Discutir uma obra de arte, pensando bem, não é mais nem menos pessoal do que debater questões da política; e ninguém sugere que "política não se discute" (pelo menos não numa sociedade democrática). Essa lição é antiga: está na "Crítica do Juízo" de Kant, escrita em fins do século 18, nas raízes da era moderna. Para que isso não seja mal entendido: não é preciso que a crítica musical envolva temas políticos explícitos para que, de qualquer modo, ela se abra para um contexto mais amplo, envolvendo noções como liberdade, expressão e individualidade.
Ela se abre, precisamente, para a cultura. Ninguém pensa em tudo isso enquanto escuta Bach ou Mozart; e é improvável que mesmo o crítico mais autoconsciente lembre com clareza desses argumentos ao mesmo tempo em que escreve sobre a "Missa em Si Menor" ou "A Flauta Mágica". Mas também não esquece inteiramente deles. Exercer a crítica exige pelo menos uma tentativa de saber onde se está.

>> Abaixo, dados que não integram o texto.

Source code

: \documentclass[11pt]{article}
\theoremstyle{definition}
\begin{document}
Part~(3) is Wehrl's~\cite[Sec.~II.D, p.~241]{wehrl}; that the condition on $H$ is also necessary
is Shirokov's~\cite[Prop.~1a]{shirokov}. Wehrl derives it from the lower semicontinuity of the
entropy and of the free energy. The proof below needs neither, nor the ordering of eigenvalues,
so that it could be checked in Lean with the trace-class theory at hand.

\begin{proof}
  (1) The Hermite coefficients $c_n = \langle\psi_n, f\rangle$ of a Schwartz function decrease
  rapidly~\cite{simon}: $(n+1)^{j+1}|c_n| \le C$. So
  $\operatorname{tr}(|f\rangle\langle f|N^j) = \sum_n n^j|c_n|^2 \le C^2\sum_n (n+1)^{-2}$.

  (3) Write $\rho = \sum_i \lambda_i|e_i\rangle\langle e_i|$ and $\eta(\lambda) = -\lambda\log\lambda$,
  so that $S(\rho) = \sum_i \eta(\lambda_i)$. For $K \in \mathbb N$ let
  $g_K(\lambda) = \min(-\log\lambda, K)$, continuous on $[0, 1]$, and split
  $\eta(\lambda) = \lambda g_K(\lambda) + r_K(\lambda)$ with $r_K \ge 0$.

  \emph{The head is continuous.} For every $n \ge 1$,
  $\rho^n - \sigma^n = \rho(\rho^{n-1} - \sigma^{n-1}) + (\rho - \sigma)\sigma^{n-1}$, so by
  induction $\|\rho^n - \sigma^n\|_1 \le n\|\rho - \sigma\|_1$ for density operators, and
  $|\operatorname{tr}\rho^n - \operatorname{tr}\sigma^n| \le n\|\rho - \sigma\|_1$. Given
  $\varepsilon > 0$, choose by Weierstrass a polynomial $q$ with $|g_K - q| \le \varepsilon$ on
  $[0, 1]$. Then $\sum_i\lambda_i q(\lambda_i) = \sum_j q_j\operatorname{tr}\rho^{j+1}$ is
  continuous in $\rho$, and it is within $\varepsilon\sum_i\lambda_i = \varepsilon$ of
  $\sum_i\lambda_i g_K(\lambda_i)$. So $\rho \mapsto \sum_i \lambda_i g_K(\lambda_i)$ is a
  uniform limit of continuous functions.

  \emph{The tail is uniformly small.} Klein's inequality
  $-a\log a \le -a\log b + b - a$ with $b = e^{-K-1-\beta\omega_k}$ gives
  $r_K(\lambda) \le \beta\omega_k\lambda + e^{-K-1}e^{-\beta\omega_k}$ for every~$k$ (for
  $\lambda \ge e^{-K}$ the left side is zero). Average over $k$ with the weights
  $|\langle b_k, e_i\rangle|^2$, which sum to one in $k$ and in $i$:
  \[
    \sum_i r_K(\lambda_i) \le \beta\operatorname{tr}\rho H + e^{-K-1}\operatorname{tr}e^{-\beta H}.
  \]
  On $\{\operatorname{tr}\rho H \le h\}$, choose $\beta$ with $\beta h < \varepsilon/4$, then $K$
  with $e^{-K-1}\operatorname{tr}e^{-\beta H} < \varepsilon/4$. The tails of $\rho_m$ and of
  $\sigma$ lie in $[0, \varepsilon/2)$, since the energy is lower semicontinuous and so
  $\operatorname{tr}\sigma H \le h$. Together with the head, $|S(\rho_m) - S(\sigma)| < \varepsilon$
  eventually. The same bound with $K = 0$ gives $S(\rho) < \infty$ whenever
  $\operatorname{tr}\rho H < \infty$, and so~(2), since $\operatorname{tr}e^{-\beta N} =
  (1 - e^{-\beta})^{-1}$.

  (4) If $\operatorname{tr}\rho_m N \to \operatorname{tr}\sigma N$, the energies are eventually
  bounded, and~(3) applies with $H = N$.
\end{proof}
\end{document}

No nosso caso, estamos todos no Brasil, o que dá à questão outras conotações. Informação já é formação, num país tão pobre de escolas. Escolas de música, então, ou música nas escolas, pior. E, num momento como esse, em que a universidade parece ter perdido boa parte do engajamento que já teve, o jornalismo cultural pode, quem sabe, assumir um papel mais relevante. Desde que não perca o sentido de contexto, a crítica pode vestir, também, o manto da pedagogia. Simplesmente situar um leitor na floresta de nomes e correntes já seria uma ajuda considerável.

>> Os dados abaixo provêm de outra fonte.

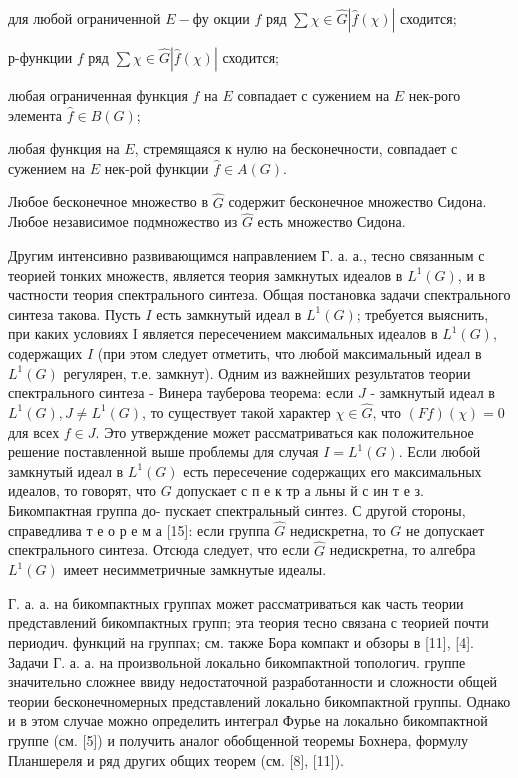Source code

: \documentclass[10pt]{article}
\begin{document}
для любой ограниченной $E-ф у$ окции $f$ ряд $\sum \chi \in \widehat{G}|\hat{f}(\chi)|$ сходится;



р-функции $f$ ряд $\sum \chi \in \hat{G}|\hat{f}(\chi)|$ сходится;



любая ограниченная функция $f$ на $E$ совпадает с сужением на $E$ нек-рого элемента $\hat{f} \in B(G)$;



любая функция на $E$, стремящаяся к нулю на бесконечности, совпадает с сужением на $E$ нек-рой функции $\hat{f} \in A(G)$.



Любое бесконечное множество в $\hat{G}$ содержит бесконечное множество Сидона. Любое независимое подмножество из $\hat{G}$ есть множество Сидона.



Другим интенсивно развивающимся направлением Г. а. а., тесно связанным с теорией тонких множеств, является теория замкнутых идеалов в $L^{1}(G)$, и в частности теория спектрального синтеза. Общая постановка задачи спектрального синтеза такова. Пусть $I$ есть замкнутый идеал в $L^{1}(G)$; требуется выяснить, при каких условиях I является пересечением максимальных идеалов в $L^{1}(G)$, содержащих $I$ (при этом следует отметить, что любой максимальный идеал в $L^{1}(G)$ регулярен, т.е. замкнут). Одним из важнейших результатов теории спектрального синтеза - Винера тауберова теорема: если $J$ - замкнутый идеал в $L^{1}(G), J \neq L^{1}(G)$, то существует такой характер $\chi \in \widehat{G}$, что $(F f)(\chi)=0$ для всех $f \in J$. Это утверждение может рассматриваться как положительное решение поставленной выше проблемы для случая $I=L^{1}(G)$. Если любой замкнутый идеал в $L^{1}(G)$ есть пересечение содержащих его максимальных идеалов, то говорят, что $G$ допускает с п е к тр а льны й с ин т е з. Бикомпактная группа до- пускает спектральный синтез. С другой стороны, справедлива т е о р е м а [15]: если группа $\hat{G}$ недискретна, то $G$ не допускает спектрального синтеза. Отсюда следует, что если $\widehat{G}$ недискретна, то алгебра $L^{1}(G)$ имеет несимметричные замкнутые идеалы.



Г. а. а. на бикомпактных группах может рассматриваться как часть теории представлений бикомпактных групп; эта теория тесно связана с теорией почти периодич. функций на группах; см. также Бора компакт и обзоры в [11], [4]. Задачи Г. а. а. на произвольной локально бикомпактной топологич. группе значительно сложнее ввиду недостаточной разработанности и сложности общей теории бесконечномерных представлений локально бикомпактной группы. Однако и в этом случае можно определить интеграл Фурье на локально бикомпактной группе (см. [5]) и получить аналог обобщенной теоремы Бохнера, формулу Планшереля и ряд других общих теорем (см. [8], [11]).
\end{document}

O que não é tão fácil -nem para o leitor nem para o crítico- é conjugar o aprendizado mais enciclopédico com a experiência direta da música. Duzentos anos de modernismo devem ter servido para nos ensinar que não existe relação direta com obra nenhuma, como não existe relação imediata e transparente com nada neste mundo. Mas a ilusão de imediatez existe e, em alguma medida, tem de ser preservada. A crítica pode auxiliar na divulgação e organização do conhecimento musical. Mas não existe "conhecimento" musical divorciado da escuta. Fazer escutar a música: fazer da música algo de vivo, ou mais vivo: reinventar a música, em resposta ao que ela nos dá: tudo isso é um ideal da crítica. Como todo ideal, só se realiza imperfeitamente; mas nem por isso deve ser deixado de lado, quando se fala de crítica, música e cultura.


Arthur Nestrovski é professor de literatura na Pontifícia Universidade Católica (PUC-SP) e autor de "Ironias da Modernidade" (Ática), entre outros. O texto acima é um trecho do prefácio de seu novo livro, "Notas Musicais - Do Barroco ao Jazz", que está sendo lançado nesta semana pela PubliFolha.